> [Dataset]:
· · · ·

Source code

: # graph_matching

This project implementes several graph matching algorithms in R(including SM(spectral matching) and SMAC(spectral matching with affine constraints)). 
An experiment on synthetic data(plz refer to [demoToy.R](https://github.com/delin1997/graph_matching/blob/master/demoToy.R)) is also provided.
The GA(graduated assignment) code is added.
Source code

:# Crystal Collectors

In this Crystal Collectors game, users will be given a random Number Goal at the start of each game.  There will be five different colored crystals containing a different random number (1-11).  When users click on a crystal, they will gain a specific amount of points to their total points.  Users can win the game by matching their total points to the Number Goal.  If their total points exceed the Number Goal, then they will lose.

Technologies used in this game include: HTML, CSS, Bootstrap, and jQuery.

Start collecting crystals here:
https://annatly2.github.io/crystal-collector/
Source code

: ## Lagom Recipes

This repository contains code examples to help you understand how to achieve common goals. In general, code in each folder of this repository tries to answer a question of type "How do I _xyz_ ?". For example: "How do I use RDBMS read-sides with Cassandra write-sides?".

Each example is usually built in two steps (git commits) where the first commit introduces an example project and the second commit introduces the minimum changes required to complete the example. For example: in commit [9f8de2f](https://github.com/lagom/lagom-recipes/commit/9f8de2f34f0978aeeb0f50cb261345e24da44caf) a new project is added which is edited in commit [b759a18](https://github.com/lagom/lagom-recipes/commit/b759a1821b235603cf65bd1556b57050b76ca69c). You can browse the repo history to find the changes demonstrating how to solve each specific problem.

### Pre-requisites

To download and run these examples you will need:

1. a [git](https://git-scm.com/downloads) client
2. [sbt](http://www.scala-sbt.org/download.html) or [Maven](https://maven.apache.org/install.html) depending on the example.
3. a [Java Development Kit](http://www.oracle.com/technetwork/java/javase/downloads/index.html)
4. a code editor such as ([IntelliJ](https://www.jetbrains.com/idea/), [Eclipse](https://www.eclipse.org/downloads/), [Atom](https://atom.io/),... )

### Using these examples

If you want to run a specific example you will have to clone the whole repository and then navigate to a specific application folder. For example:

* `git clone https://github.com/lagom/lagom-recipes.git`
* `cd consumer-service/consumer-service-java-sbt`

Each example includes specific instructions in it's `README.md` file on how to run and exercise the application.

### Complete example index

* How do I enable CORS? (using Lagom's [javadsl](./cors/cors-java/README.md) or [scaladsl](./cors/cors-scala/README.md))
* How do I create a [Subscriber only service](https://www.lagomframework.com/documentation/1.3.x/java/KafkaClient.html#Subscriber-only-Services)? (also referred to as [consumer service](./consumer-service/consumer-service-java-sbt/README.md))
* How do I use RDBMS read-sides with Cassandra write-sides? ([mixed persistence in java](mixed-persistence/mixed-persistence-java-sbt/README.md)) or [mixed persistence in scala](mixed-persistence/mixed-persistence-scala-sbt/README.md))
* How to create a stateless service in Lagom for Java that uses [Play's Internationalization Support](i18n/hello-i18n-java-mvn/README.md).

· · · ·

> [Description of the task]: What is needed is a verbatim copy of every line in the records above from the one containing "https://annatly2.github.io/crystal-collector/" down to the one containing "## Lagom Recipes", both included, and nothing more.

> [The completed task]:
https://annatly2.github.io/crystal-collector/
Source code

: ## Lagom Recipes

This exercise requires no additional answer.